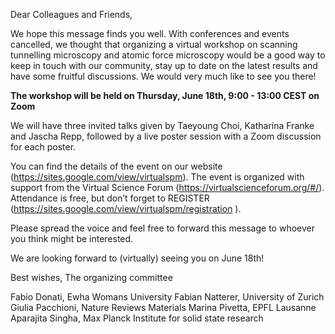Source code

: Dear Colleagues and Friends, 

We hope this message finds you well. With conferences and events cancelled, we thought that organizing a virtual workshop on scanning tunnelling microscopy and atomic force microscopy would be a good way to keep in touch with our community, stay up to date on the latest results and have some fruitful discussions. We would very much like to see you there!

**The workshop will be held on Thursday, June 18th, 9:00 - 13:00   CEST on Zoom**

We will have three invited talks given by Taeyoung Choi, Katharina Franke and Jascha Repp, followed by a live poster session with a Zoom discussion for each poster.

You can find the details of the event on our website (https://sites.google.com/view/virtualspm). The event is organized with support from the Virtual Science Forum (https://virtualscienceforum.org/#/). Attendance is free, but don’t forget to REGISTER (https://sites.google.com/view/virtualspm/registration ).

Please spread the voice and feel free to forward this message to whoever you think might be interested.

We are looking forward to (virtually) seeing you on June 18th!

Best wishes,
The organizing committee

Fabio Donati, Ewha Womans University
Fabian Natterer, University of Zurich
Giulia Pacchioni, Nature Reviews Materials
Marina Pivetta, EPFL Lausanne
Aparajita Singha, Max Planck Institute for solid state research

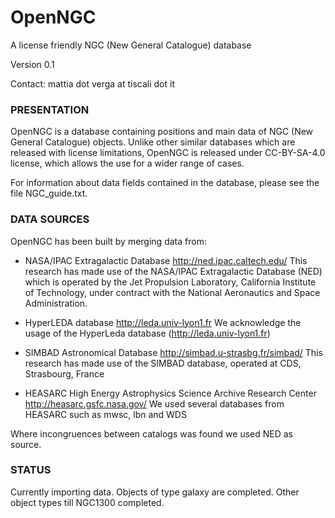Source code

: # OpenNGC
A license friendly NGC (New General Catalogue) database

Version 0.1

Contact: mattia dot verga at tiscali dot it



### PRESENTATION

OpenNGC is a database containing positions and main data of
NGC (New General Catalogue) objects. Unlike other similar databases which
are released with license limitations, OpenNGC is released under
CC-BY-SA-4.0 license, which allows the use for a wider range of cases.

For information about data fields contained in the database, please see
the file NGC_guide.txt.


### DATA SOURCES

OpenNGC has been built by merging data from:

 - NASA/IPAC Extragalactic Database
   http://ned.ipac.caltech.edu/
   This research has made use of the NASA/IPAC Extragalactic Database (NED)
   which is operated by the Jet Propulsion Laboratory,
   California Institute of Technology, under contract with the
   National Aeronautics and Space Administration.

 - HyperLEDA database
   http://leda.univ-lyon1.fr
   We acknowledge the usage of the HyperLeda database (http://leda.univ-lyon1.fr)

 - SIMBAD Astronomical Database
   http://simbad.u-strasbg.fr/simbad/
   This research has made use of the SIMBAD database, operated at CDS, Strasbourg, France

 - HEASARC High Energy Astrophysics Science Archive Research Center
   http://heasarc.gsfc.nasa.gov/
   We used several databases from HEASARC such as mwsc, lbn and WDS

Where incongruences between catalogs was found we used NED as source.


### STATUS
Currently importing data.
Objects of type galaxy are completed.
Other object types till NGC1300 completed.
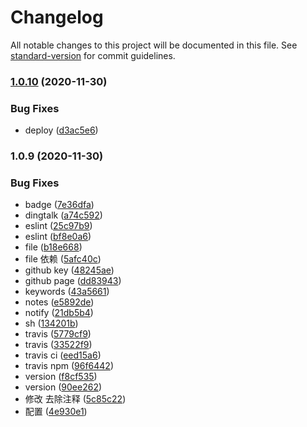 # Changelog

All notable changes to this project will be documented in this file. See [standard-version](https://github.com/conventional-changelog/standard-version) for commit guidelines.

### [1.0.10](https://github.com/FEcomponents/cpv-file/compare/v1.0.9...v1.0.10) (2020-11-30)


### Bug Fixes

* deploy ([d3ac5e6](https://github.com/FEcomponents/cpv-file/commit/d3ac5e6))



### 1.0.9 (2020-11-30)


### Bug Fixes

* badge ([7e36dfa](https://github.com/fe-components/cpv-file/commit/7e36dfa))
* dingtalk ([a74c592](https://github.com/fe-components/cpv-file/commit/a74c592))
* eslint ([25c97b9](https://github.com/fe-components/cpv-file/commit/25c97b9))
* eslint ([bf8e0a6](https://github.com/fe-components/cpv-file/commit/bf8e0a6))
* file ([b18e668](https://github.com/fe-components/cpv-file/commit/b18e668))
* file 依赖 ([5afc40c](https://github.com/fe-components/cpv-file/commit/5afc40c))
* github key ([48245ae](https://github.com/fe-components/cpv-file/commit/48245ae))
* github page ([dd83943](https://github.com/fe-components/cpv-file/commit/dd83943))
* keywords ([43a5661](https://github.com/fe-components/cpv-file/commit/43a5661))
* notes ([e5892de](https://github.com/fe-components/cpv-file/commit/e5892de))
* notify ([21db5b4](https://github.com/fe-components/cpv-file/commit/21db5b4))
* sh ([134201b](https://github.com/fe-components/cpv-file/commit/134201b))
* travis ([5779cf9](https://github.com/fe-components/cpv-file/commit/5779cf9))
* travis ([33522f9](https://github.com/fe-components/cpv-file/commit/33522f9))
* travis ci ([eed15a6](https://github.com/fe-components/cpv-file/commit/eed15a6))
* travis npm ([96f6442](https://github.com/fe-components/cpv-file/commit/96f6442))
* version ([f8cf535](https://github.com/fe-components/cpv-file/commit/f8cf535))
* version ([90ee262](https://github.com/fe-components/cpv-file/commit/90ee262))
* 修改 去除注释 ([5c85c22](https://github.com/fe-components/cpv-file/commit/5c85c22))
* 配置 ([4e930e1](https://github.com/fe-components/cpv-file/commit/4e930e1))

+ + + +

In the listing above, find the line with "are released with" and the line with "OpenNGC has been". Output those two lines and every line between them, exactly as written.

are released with license limitations, OpenNGC is released under
CC-BY-SA-4.0 license, which allows the use for a wider range of cases.

For information about data fields contained in the database, please see
the file NGC_guide.txt.


### DATA SOURCES

OpenNGC has been built by merging data from:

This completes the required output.